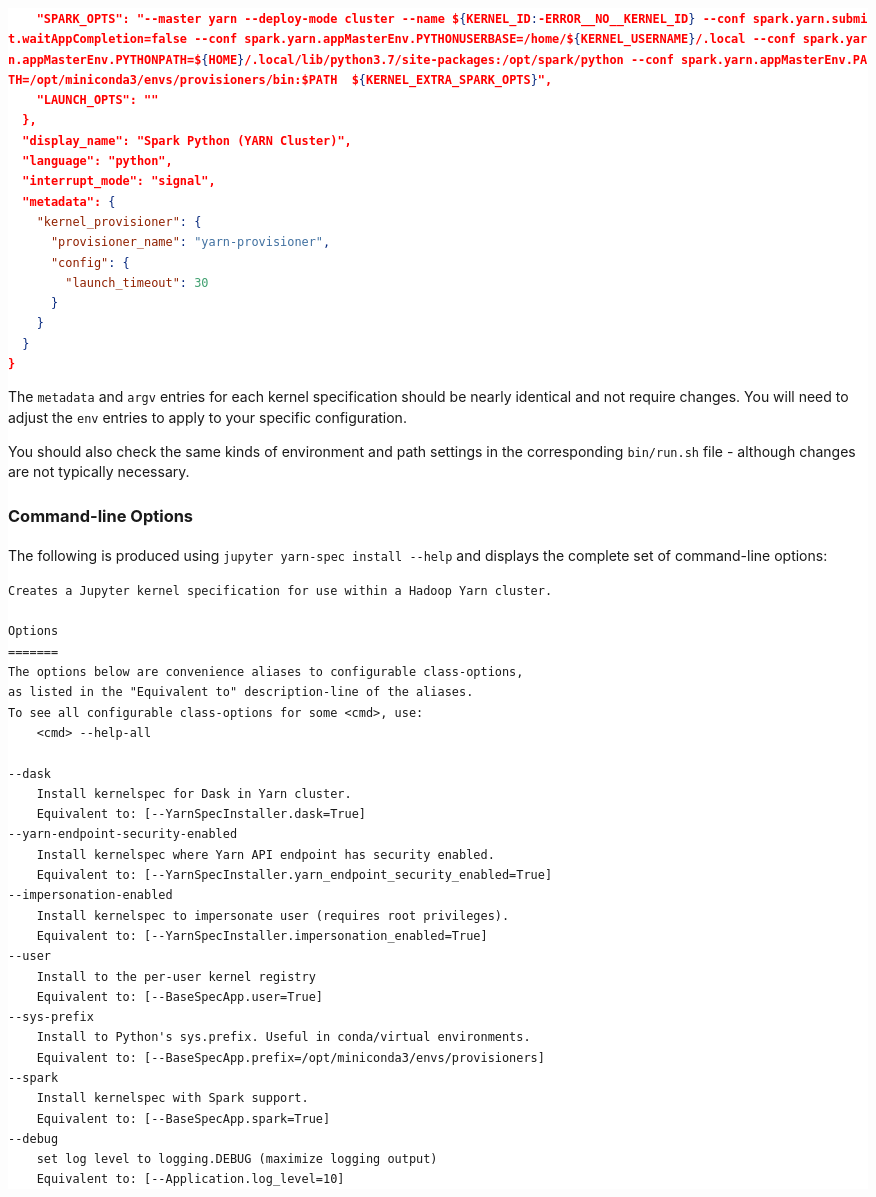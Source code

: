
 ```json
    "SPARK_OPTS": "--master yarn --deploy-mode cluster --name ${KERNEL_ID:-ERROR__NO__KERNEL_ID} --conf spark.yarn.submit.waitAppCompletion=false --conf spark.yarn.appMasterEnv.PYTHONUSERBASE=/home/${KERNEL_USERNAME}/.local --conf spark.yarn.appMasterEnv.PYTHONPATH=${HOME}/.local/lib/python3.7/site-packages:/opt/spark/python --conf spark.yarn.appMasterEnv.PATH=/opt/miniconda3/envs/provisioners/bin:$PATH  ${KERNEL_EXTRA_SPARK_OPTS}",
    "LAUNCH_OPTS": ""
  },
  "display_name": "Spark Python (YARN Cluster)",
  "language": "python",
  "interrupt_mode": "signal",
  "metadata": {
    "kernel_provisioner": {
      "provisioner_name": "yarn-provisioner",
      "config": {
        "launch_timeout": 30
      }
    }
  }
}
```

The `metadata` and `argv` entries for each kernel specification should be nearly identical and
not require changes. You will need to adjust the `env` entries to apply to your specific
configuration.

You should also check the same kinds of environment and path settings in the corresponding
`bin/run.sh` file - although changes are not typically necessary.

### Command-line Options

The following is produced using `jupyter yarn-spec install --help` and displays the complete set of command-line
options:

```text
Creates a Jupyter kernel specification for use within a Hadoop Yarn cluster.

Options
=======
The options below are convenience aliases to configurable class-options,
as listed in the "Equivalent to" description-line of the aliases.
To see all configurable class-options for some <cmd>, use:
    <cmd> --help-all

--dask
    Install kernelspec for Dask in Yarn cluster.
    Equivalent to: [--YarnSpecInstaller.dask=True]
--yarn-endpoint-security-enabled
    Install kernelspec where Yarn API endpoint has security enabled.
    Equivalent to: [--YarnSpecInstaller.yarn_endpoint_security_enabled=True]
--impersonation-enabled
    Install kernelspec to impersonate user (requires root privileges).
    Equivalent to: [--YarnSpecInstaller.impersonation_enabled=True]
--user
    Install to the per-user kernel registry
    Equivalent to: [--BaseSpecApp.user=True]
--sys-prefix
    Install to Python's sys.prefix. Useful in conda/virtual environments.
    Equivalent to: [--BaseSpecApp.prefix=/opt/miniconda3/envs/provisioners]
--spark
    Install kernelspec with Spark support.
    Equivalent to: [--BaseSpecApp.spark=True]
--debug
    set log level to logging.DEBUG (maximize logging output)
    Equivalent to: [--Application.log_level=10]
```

--

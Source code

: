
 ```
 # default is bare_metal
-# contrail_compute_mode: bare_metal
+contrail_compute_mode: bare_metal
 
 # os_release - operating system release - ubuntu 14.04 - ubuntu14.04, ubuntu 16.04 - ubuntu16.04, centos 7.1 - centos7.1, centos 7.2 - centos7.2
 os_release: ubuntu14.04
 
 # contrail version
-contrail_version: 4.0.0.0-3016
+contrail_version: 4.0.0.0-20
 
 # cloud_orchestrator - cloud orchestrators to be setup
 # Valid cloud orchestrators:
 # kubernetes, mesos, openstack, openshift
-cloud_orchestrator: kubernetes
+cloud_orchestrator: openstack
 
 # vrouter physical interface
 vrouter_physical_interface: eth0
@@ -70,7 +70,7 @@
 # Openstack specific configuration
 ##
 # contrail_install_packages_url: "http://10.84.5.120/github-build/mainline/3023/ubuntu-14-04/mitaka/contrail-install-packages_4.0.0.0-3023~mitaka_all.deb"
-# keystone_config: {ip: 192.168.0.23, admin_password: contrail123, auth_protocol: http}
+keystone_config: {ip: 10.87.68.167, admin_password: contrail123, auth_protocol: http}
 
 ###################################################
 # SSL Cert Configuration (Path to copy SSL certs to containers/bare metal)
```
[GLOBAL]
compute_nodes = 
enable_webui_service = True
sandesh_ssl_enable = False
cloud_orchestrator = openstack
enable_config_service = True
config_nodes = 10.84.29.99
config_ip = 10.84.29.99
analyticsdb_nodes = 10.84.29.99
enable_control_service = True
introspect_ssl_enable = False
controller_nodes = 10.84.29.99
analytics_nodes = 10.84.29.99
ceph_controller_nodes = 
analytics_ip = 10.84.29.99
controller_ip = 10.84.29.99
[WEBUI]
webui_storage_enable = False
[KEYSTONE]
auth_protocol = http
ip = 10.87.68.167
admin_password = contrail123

Activity ▸ Your answer should consist of every line from the entries that holds "YarnSpecInstaller".

Response box ▸
    Equivalent to: [--YarnSpecInstaller.dask=True]
    Equivalent to: [--YarnSpecInstaller.yarn_endpoint_security_enabled=True]
    Equivalent to: [--YarnSpecInstaller.impersonation_enabled=True]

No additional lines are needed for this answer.